Vous avez réalisé un travail collectif et substantiel sur un sujet majeur qui répond à de fortes attentes de la part de nos concitoyens.

Dès lors que le traité de Lisbonne va entrer en vigueur, le projet actuel pour le programme de Stockholm apparaît très en deçà de ce qu'il sera possible de faire. Le Sénat restera très vigilant sur la mise en oeuvre des prérogatives que le traité reconnaît aux parlements nationaux. Nous devrons également être très attentifs au contenu du plan d'action qui sera présenté au premier semestre 2010. J'indique que nous pourrons faire valoir nos réflexions lors de la réunion interparlementaire qui se tiendra à Bruxelles les 16 et 17 novembre.

M. Pierre Fauchon :

Je constate que la mise en oeuvre du programme de La Haye n'a pas produit beaucoup de résultats concrets. En outre, le projet de programme de Stockholm apparaît, en l'état, peu ambitieux. Il faut utiliser toutes les nouvelles dispositions issues du traité de Lisbonne.

Je déplore l'impuissance des instances européennes depuis des années sur ces questions de justice et d'affaires intérieures. On nous cite comme exemple de réussite le mandat d'arrêt européen. Or, j'observe que seule la moitié des États membres a bien voulu répondre au questionnaire qui avait été adressé aux États par la Commission européenne sur la mise en oeuvre de cet instrument. En réalité, les résultats apparaissent très inégaux selon les États membres.

Ces questions sont pourtant essentielles. Il s'agit bien souvent de répondre à des souffrances humaines réelles. Je citerai, par exemple, les préjudices causés par la cybercriminalité ou encore les enjeux majeurs pour les personnes dans le domaine de la coopération judiciaire civile. La création d'un Parquet européen est indispensable pour conduire des poursuites pénales. Or, on envisage de doter ce Parquet de compétences limitées aux infractions à la loi européenne.

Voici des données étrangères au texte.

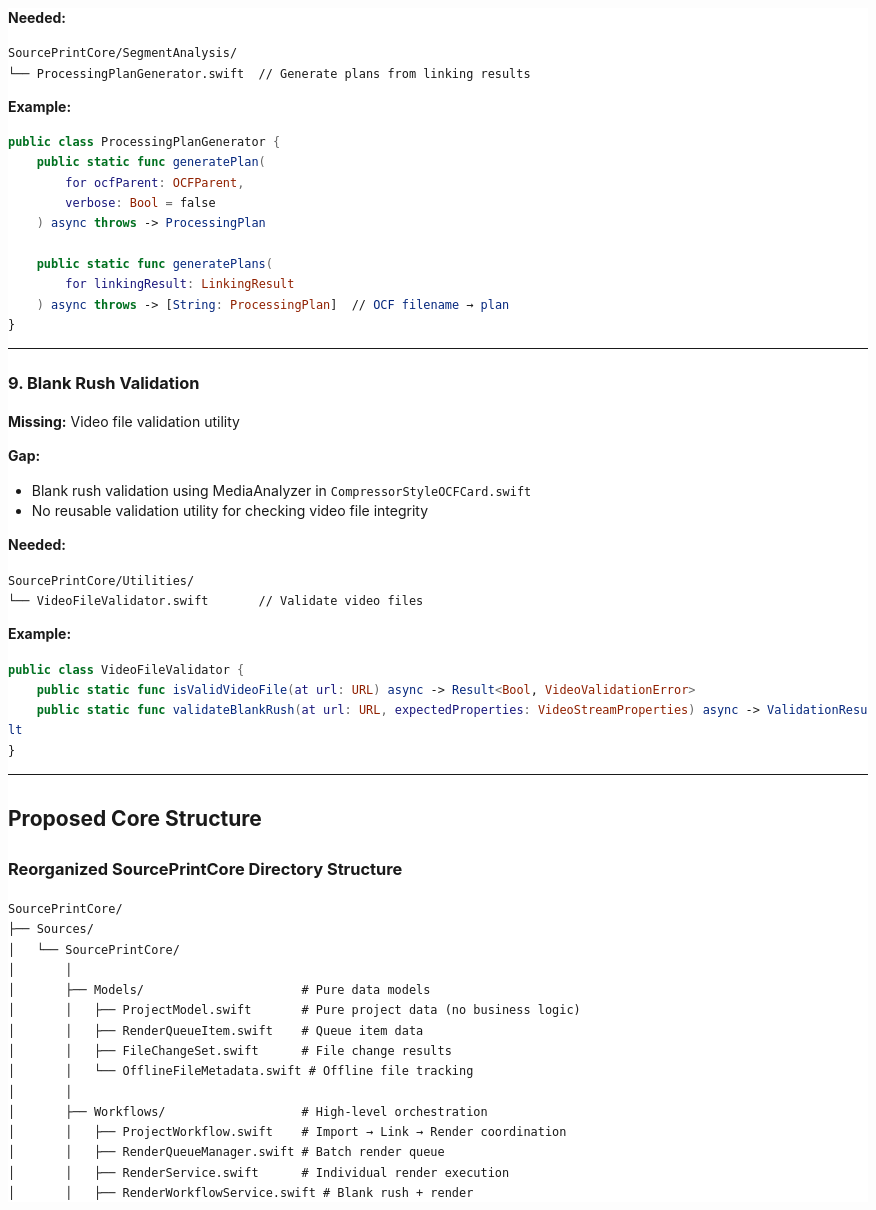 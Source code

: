 **Needed:**
```
SourcePrintCore/SegmentAnalysis/
└── ProcessingPlanGenerator.swift  // Generate plans from linking results
```

**Example:**
```swift
public class ProcessingPlanGenerator {
    public static func generatePlan(
        for ocfParent: OCFParent,
        verbose: Bool = false
    ) async throws -> ProcessingPlan

    public static func generatePlans(
        for linkingResult: LinkingResult
    ) async throws -> [String: ProcessingPlan]  // OCF filename → plan
}
```

---

### 9. Blank Rush Validation

**Missing:** Video file validation utility

**Gap:**
- Blank rush validation using MediaAnalyzer in `CompressorStyleOCFCard.swift`
- No reusable validation utility for checking video file integrity

**Needed:**
```
SourcePrintCore/Utilities/
└── VideoFileValidator.swift       // Validate video files
```

**Example:**
```swift
public class VideoFileValidator {
    public static func isValidVideoFile(at url: URL) async -> Result<Bool, VideoValidationError>
    public static func validateBlankRush(at url: URL, expectedProperties: VideoStreamProperties) async -> ValidationResult
}
```

---

## Proposed Core Structure

### Reorganized SourcePrintCore Directory Structure

```
SourcePrintCore/
├── Sources/
│   └── SourcePrintCore/
│       │
│       ├── Models/                      # Pure data models
│       │   ├── ProjectModel.swift       # Pure project data (no business logic)
│       │   ├── RenderQueueItem.swift    # Queue item data
│       │   ├── FileChangeSet.swift      # File change results
│       │   └── OfflineFileMetadata.swift # Offline file tracking
│       │
│       ├── Workflows/                   # High-level orchestration
│       │   ├── ProjectWorkflow.swift    # Import → Link → Render coordination
│       │   ├── RenderQueueManager.swift # Batch render queue
│       │   ├── RenderService.swift      # Individual render execution
│       │   ├── RenderWorkflowService.swift # Blank rush + render
```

Je relève aussi le manque d'allant sur l'adoption du projet de règlement « Rome III ». Dans ce domaine, il faudrait avoir un statut conjugal type qui serait conclu entre trois ou quatre États membres. Ces situations sont complexes mais il n'est pas acceptable qu'un seul État membre empêche les autres d'avancer.

M. Hubert Haenel :

Il faudra obtenir de la nouvelle Commission européenne qu'elle engage une coopération renforcée sur cette question. Je rappelle également que le Parquet européen pourra être créé par la voie d'une coopération renforcée entre certains États membres.

Mme Annie David :

Tout en ayant apprécié le travail accompli en tant que rapporteur, je souhaiterais néanmoins exprimer des positions plus personnelles qui sont aussi celles de mon groupe politique sur certaines questions. La « carte bleue européenne » me paraît une création indécente lorsque l'on constate la misère humaine partout dans le monde et le sort réservé aux immigrés clandestins en Méditerranée.

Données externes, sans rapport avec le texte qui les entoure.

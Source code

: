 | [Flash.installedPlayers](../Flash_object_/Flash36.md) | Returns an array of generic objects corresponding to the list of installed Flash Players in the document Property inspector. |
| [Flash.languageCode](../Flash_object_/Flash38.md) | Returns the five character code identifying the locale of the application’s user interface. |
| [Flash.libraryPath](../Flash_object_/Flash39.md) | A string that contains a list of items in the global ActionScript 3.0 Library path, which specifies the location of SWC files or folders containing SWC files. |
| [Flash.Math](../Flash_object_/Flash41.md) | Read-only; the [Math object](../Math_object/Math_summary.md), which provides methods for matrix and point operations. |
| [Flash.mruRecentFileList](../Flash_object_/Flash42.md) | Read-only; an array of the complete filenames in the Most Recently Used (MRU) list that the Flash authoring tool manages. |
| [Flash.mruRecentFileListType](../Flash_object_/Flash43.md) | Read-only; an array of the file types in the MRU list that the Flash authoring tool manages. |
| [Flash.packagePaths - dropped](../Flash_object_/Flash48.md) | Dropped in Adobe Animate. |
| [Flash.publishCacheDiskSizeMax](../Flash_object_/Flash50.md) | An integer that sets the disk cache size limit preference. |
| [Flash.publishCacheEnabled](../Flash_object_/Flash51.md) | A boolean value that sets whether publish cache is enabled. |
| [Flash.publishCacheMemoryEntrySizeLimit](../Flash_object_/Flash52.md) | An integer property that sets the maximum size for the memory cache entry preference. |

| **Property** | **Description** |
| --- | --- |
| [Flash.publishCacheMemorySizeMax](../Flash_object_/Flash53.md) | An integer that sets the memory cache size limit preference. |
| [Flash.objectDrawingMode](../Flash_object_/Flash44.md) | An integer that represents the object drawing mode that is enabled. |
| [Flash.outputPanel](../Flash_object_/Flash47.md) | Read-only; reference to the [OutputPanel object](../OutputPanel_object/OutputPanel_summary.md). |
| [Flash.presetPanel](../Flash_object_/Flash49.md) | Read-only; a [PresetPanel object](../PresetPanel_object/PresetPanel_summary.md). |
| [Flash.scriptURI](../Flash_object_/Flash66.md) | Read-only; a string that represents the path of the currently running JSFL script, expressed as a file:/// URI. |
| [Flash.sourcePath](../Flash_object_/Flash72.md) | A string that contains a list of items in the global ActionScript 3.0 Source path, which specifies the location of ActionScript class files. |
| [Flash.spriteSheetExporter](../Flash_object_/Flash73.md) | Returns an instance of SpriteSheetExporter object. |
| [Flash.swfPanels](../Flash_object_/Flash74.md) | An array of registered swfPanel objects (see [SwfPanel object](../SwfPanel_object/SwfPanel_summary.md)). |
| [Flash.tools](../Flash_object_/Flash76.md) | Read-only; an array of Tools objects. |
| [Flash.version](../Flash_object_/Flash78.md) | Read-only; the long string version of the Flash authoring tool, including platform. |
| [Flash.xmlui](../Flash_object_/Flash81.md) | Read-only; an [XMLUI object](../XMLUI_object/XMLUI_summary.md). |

Au cours de nos travaux, nous avons été sensibilisés au risque, à travers ce Pacte européen, d'une immigration « à deux vitesses » qui, d'un côté, favoriserait l'accès des travailleurs hautement qualifiés et, de l'autre, refuserait l'entrée aux travailleurs semi ou peu qualifiés. En outre, il conviendrait de garantir aux travailleurs migrants un cadre juridique clair en matière d'égalité de traitement avec les ressortissants nationaux pour les conditions de travail.

En ce qui concerne la lutte contre l'immigration irrégulière, une directive a été adoptée afin de prévoir des sanctions à l'encontre des employeurs des ressortissants des pays tiers en séjour irrégulier. Toutefois, au cours des auditions a été mis en exergue le risque que, avec cette directive, les travailleurs migrants vulnérables s'enfoncent encore plus dans la clandestinité. Il conviendrait donc parallèlement de créer des filières légales et des passerelles pour permettre à ces travailleurs de sortir de l'illégalité.

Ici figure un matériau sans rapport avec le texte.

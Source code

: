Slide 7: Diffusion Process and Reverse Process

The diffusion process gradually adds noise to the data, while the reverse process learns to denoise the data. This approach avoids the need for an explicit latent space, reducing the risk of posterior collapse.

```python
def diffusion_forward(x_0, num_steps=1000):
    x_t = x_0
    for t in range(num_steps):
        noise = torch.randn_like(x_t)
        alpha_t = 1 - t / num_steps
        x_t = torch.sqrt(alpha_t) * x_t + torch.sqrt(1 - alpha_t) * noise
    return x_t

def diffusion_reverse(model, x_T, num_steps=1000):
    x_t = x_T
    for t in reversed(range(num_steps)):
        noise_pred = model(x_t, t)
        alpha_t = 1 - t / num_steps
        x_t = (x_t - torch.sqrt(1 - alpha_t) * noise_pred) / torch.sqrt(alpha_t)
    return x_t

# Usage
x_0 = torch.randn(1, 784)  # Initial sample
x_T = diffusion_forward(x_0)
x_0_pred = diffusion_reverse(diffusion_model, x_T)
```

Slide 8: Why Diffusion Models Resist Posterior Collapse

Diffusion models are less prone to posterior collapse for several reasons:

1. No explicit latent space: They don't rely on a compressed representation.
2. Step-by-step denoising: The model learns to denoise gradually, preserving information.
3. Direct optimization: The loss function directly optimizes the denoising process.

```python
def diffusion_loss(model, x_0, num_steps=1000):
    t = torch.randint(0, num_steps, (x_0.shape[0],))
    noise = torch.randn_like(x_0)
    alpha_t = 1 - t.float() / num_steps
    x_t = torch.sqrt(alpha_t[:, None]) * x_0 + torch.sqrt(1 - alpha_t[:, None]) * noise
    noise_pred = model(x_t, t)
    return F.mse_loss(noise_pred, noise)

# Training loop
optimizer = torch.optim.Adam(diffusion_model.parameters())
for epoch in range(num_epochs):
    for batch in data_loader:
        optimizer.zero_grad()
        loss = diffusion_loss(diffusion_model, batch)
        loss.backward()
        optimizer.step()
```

Pour la gestion des frontières, j'observe que l'on veut consolider un système qui coûte cher dans un contexte de déclin démographique qui justifierait au contraire de ne pas fermer les frontières. Il y a là une contradiction !

Je veux aussi souligner que l'harmonisation en matière d'asile devra se faire « par le haut » et ne pas aboutir à un durcissement des politiques menées dans ce domaine.

Je suis aussi hostile à la notion d'intégration qui me paraît signifier la disparition de l'identité des personnes au sein d'un bloc uniforme. Il me semblerait préférable de retenir l'idée d'insertion.

M. Hubert Haenel :

Qu'est-ce qui vous choque dans cette idée d'intégration ?

Mme Annie David :

Elle signifie la disparition des identités pour les fondre dans un « moule européen ».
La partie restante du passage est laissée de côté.